## WHAT YOU ARE ASKED TO DO
Check every line of the entries below for "torch", and copy the lines that have it.
============
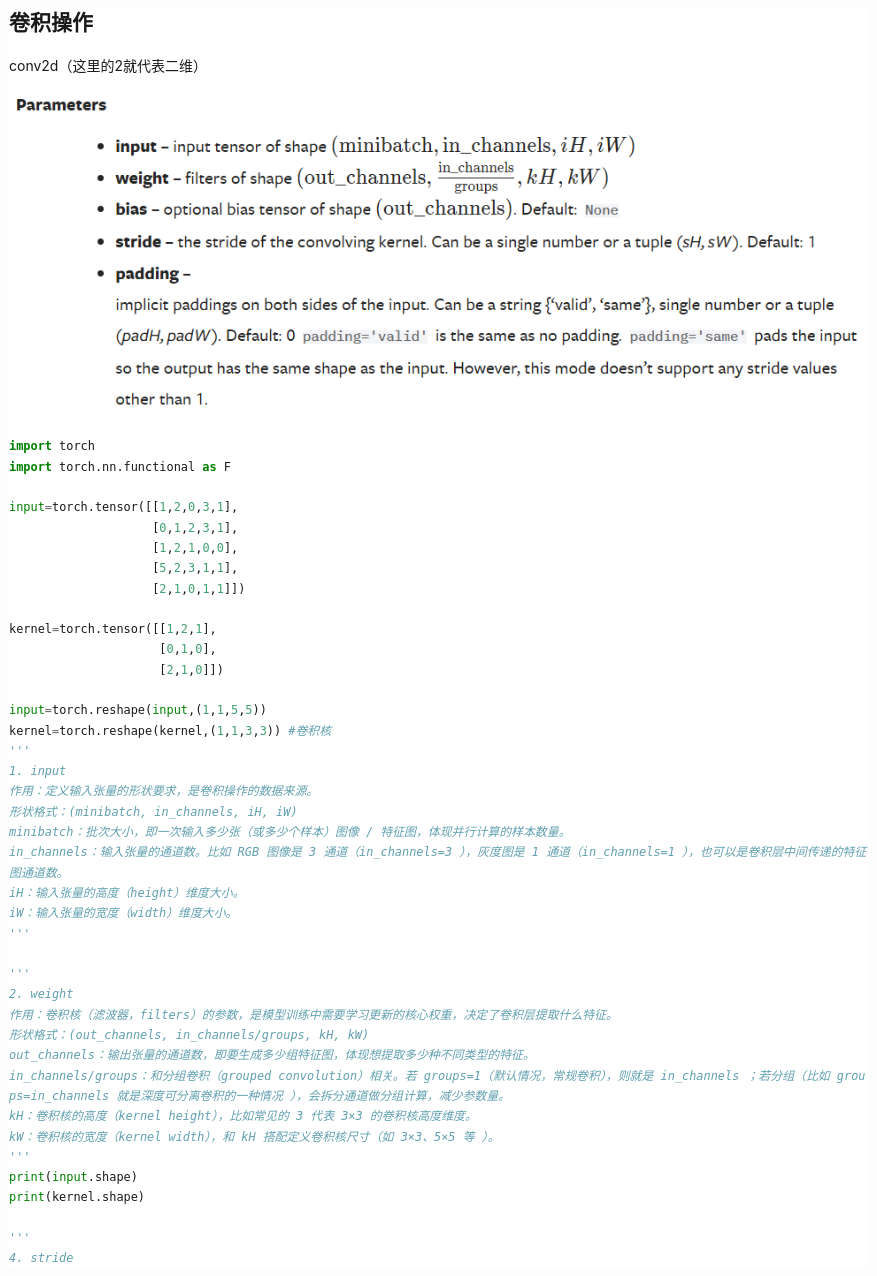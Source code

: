 ## 卷积操作

conv2d（这里的2就代表二维）

![image-20250624172555193](assets/image-20250624172555193.png)

```python
import torch
import torch.nn.functional as F

input=torch.tensor([[1,2,0,3,1],
                    [0,1,2,3,1],
                    [1,2,1,0,0],
                    [5,2,3,1,1],
                    [2,1,0,1,1]])

kernel=torch.tensor([[1,2,1],
                     [0,1,0],
                     [2,1,0]])

input=torch.reshape(input,(1,1,5,5))
kernel=torch.reshape(kernel,(1,1,3,3)) #卷积核
'''
1. input
作用：定义输入张量的形状要求，是卷积操作的数据来源。
形状格式：(minibatch, in_channels, iH, iW)
minibatch：批次大小，即一次输入多少张（或多少个样本）图像 / 特征图，体现并行计算的样本数量。
in_channels：输入张量的通道数。比如 RGB 图像是 3 通道（in_channels=3 ），灰度图是 1 通道（in_channels=1 ），也可以是卷积层中间传递的特征图通道数。
iH：输入张量的高度（height）维度大小。
iW：输入张量的宽度（width）维度大小。
'''

'''
2. weight
作用：卷积核（滤波器，filters）的参数，是模型训练中需要学习更新的核心权重，决定了卷积层提取什么特征。
形状格式：(out_channels, in_channels/groups, kH, kW)
out_channels：输出张量的通道数，即要生成多少组特征图，体现想提取多少种不同类型的特征。
in_channels/groups：和分组卷积（grouped convolution）相关。若 groups=1（默认情况，常规卷积），则就是 in_channels ；若分组（比如 groups=in_channels 就是深度可分离卷积的一种情况 ），会拆分通道做分组计算，减少参数量。
kH：卷积核的高度（kernel height），比如常见的 3 代表 3×3 的卷积核高度维度。
kW：卷积核的宽度（kernel width），和 kH 搭配定义卷积核尺寸（如 3×3、5×5 等 ）。
'''
print(input.shape)
print(kernel.shape)

'''
4. stride
```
============
## TASK OUTPUT
import torch
import torch.nn.functional as F
input=torch.tensor([[1,2,0,3,1],
kernel=torch.tensor([[1,2,1],
input=torch.reshape(input,(1,1,5,5))
kernel=torch.reshape(kernel,(1,1,3,3)) #卷积核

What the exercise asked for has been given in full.